Just like that one great crêpe, “Brooklyn” offers a lot to admire. Saoirse Ronan embodies the mousy lead to a T. She genuinely exhibits the silent emotions of Ellis, a woman who feels lost yet at home, having left her family in Ireland for a promising retail job in America. At times, we can almost feel her conflicting feelings of anxiety and adoration. Moments that develop the onscreen relationship between her and Tony (Domhnall Gleeson), an Italian young man who takes interest in Irish women, feels bona fide. Nick Hornby’s script brings to life their relationship, as well as Ellis’s experiences in the unfamiliar Brooklyn, with a spectacularly light, whimsical tone.

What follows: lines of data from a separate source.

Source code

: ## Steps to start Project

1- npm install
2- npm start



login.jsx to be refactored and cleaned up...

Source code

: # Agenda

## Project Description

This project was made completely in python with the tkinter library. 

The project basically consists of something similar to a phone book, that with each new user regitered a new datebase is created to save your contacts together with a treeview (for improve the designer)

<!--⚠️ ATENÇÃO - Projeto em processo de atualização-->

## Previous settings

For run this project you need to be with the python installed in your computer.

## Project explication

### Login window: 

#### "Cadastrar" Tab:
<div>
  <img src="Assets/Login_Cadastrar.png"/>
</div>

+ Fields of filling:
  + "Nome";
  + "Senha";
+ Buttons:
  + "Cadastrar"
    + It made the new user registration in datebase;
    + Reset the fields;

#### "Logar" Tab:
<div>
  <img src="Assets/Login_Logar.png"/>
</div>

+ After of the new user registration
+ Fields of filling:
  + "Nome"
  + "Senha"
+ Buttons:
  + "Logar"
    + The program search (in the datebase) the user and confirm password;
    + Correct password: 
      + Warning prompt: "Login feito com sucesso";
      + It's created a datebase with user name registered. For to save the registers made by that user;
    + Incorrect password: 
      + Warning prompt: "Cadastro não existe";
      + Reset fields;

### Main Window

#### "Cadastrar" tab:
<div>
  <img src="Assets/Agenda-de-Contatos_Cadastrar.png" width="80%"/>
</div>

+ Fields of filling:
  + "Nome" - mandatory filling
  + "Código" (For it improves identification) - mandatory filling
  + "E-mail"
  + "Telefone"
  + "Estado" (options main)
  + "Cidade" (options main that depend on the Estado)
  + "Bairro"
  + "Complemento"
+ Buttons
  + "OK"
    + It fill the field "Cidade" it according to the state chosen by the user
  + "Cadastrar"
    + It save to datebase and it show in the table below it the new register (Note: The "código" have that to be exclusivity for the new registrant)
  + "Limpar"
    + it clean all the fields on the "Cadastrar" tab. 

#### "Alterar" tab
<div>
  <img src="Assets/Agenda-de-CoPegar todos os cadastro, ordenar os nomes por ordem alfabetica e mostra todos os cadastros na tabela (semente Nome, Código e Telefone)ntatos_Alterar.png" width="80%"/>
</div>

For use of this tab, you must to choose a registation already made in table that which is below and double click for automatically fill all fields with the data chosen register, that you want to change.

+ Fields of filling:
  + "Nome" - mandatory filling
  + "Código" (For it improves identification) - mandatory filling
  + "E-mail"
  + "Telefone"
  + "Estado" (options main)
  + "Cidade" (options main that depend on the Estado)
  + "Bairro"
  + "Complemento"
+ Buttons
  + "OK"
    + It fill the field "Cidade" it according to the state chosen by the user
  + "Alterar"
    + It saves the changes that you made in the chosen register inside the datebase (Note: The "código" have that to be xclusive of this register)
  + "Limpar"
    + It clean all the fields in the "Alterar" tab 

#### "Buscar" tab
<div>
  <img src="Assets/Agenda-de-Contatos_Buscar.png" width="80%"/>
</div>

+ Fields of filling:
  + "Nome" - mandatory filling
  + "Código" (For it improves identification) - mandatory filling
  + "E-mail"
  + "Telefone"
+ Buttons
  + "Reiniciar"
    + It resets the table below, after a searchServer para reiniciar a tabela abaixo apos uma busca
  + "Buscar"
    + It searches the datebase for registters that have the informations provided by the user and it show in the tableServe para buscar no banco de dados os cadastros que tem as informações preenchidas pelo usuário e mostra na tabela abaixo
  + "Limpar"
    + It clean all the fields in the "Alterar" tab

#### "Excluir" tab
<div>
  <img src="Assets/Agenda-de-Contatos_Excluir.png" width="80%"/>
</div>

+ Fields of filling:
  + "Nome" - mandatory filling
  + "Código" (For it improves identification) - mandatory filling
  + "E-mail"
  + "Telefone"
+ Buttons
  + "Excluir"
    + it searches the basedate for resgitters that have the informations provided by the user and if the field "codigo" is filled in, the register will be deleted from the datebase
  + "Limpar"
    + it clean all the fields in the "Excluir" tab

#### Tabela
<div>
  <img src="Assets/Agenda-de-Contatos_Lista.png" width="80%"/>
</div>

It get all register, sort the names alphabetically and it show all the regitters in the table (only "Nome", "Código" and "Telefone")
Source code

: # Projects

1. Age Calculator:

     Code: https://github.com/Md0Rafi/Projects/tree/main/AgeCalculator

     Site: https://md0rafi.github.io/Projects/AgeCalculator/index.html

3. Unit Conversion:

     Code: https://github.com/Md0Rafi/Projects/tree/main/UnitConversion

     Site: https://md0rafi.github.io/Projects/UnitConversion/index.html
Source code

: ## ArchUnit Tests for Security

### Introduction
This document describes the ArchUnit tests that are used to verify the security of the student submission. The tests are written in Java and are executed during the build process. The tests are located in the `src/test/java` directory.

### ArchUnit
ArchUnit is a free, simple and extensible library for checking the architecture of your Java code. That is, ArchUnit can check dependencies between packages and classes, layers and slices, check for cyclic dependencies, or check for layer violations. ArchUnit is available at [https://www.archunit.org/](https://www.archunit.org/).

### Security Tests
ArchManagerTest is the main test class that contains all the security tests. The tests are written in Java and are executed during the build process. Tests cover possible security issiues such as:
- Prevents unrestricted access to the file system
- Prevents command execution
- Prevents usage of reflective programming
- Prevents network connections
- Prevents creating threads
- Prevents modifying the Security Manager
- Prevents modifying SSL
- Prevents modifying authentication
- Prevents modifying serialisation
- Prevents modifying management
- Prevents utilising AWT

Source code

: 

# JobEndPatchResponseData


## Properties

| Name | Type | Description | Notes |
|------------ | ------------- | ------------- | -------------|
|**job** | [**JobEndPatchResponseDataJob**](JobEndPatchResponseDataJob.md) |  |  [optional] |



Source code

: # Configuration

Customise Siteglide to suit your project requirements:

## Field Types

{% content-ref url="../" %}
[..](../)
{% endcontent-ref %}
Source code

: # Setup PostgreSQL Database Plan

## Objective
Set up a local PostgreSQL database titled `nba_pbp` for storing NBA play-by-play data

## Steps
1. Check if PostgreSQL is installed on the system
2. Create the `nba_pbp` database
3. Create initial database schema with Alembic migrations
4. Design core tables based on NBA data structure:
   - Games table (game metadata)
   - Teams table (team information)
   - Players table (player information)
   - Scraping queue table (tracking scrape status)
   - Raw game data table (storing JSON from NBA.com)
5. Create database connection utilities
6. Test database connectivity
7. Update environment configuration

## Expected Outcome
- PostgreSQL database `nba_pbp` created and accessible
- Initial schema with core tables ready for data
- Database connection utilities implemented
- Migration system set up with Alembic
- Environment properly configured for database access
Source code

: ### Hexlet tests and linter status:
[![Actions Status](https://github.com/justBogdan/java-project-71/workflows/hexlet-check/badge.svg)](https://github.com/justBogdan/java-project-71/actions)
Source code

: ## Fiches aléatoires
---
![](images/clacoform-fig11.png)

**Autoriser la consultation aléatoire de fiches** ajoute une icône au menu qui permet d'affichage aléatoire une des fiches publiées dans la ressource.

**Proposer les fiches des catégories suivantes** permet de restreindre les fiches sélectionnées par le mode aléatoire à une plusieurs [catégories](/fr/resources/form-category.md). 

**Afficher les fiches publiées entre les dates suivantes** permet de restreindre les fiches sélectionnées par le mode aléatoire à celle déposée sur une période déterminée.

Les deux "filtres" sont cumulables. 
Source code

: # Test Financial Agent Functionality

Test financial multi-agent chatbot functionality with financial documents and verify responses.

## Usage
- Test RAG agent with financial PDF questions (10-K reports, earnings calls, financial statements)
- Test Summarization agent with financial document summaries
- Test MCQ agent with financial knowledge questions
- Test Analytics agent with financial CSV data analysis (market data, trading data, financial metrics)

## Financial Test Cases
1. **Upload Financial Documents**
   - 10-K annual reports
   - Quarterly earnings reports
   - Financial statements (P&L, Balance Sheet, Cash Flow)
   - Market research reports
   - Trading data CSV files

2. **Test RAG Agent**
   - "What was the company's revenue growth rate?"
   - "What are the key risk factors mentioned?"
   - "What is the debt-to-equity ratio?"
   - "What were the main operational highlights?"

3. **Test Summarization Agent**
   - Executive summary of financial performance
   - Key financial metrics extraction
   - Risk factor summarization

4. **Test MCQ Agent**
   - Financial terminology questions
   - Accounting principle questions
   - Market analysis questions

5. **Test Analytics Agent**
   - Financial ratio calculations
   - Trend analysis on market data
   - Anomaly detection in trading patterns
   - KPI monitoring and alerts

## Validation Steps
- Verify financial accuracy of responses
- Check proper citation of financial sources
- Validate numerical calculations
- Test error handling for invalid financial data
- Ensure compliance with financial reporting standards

Of course, the film meets one’s expectations of any period piece, particularly with its beautiful costume designs and its riveting score.

But just like that one great crêpe, we went in expecting so much more. For those who aren’t familiar with the Bechdel test, it is a measure of a film on whether it has (a) two women who (b) talk to each other about (c) something other than a man. “Brooklyn” fails the test. At worst, there’s two obnoxiously caricatured women that live at the boarding house with Ellis, and even in scenes without them, there isn’t a single scene in the movie where women are discussing anything other than boys and how one lives to impress them. Oh wait there is that one scene where Ellis’s boss, noticing that Ellis doesn’t seem quite herself, asks her if she is on her period. But I suppose if talking about menstruation instead of men is enough to pass a Bechdel test, then one can pass a drug test by getting a blood transfusion after smoking several ounces of marijuana. Many have labeled “Brooklyn” a “feminist” movie. I’d really like not to think that the concept of feminism is so shallow. I’m not saying that movies need to be feminist in order to be enjoyable, or that every film should pass the test. But considering that “Brooklyn” focuses primarily on women, its depiction feels rather superficial.